▶ [PROBLEM TO SOLVE]: For each line of the listing that contains "because", make a copy and return it.

▶ [DATA SUPPLIED]:

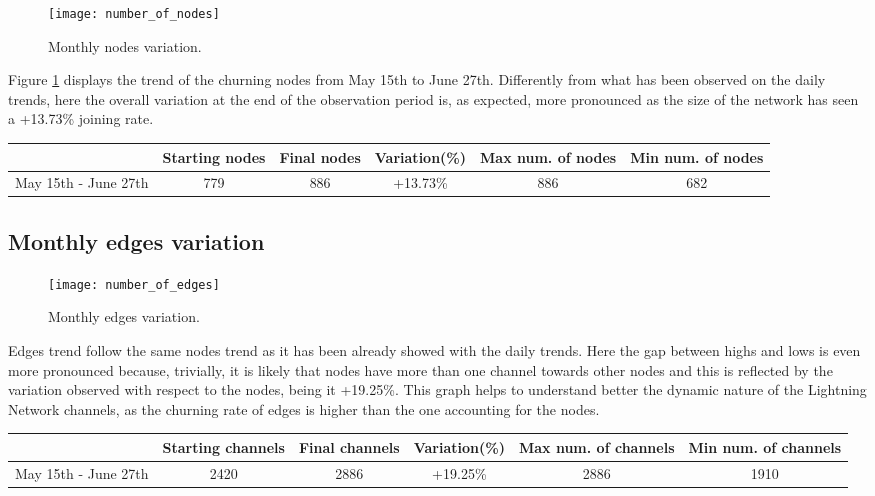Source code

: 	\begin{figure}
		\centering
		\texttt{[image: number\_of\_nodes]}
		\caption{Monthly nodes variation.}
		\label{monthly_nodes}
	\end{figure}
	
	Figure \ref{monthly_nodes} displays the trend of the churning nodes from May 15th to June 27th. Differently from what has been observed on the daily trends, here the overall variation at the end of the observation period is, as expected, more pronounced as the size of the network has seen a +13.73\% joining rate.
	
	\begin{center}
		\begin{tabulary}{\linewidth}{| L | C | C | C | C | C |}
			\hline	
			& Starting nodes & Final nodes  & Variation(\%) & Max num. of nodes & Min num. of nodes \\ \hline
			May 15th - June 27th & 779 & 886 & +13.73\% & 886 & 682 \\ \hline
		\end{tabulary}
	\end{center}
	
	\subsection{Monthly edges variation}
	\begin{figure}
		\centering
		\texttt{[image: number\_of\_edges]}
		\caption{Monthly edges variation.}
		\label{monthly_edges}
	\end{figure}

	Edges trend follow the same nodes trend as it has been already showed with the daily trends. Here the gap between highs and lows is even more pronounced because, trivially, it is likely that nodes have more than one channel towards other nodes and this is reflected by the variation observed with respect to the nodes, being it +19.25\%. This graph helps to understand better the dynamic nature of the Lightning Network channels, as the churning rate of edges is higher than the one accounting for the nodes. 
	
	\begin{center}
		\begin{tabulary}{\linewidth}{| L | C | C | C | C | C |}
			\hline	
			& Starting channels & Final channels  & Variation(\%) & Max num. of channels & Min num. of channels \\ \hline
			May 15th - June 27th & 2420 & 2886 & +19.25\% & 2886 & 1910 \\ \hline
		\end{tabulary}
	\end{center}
...
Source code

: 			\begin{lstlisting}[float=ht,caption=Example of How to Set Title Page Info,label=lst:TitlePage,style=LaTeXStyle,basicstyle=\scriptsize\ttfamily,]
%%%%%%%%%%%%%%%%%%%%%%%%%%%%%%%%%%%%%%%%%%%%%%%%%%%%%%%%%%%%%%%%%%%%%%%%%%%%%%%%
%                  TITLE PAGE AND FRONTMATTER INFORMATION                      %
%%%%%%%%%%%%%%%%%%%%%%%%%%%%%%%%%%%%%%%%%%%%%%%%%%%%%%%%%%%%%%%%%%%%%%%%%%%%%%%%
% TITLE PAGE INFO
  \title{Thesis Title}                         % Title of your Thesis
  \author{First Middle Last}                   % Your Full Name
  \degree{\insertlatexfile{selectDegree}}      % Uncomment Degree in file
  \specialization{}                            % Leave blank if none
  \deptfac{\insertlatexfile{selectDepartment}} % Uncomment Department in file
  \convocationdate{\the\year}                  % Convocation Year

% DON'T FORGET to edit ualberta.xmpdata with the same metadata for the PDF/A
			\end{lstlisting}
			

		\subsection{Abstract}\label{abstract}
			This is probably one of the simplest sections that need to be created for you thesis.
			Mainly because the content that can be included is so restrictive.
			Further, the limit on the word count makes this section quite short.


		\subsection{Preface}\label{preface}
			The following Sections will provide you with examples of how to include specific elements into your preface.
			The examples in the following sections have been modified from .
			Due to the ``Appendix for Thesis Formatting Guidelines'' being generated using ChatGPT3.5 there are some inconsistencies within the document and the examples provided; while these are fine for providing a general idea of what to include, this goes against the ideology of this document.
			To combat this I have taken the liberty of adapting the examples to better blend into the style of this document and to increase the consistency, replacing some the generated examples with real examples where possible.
* * *
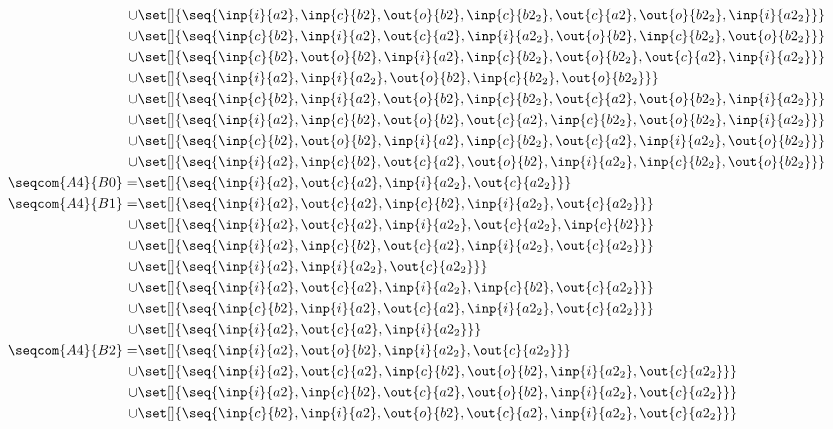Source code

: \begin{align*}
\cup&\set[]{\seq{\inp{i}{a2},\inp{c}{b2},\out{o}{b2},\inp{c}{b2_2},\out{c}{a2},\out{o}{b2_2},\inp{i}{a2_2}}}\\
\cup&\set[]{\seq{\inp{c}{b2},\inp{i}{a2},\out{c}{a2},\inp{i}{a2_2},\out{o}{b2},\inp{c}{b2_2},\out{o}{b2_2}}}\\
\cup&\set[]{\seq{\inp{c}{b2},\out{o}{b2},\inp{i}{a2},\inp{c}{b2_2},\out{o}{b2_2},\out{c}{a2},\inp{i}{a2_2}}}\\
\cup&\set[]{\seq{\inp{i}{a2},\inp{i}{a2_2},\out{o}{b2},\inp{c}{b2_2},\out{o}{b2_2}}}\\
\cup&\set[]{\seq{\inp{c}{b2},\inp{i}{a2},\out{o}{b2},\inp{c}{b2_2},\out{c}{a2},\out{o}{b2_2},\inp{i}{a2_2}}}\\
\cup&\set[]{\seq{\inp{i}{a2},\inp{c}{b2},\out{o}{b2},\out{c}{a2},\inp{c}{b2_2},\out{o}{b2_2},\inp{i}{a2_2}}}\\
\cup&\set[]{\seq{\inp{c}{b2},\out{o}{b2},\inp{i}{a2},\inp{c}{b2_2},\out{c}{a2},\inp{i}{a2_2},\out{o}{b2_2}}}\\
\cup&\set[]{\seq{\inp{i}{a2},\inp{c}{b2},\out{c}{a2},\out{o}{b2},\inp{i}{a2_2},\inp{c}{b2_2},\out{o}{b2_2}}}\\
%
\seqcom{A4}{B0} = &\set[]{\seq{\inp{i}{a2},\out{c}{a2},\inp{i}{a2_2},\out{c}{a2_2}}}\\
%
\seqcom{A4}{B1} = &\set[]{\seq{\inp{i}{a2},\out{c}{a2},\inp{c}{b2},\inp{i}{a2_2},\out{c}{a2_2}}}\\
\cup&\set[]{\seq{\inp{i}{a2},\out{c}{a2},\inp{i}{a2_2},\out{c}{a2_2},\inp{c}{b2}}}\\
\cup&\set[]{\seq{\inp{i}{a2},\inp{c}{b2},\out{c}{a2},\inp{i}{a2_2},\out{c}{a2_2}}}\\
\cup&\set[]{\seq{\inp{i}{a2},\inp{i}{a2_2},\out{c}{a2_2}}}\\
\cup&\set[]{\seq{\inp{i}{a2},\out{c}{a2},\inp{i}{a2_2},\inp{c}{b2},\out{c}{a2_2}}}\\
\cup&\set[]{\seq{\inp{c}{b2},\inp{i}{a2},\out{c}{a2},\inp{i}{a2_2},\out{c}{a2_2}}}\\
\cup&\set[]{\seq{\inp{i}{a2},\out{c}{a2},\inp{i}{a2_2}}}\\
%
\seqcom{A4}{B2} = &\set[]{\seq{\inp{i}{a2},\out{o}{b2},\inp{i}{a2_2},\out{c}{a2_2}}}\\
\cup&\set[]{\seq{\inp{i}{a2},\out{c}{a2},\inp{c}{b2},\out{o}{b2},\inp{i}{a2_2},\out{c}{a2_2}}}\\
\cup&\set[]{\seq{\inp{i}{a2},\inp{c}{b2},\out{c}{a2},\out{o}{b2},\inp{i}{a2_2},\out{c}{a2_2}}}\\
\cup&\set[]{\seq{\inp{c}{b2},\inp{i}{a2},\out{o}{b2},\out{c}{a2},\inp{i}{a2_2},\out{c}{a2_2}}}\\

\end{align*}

▶ [WRITTEN RESPONSE]:
	Edges trend follow the same nodes trend as it has been already showed with the daily trends. Here the gap between highs and lows is even more pronounced because, trivially, it is likely that nodes have more than one channel towards other nodes and this is reflected by the variation observed with respect to the nodes, being it +19.25\%. This graph helps to understand better the dynamic nature of the Lightning Network channels, as the churning rate of edges is higher than the one accounting for the nodes. 
			Mainly because the content that can be included is so restrictive.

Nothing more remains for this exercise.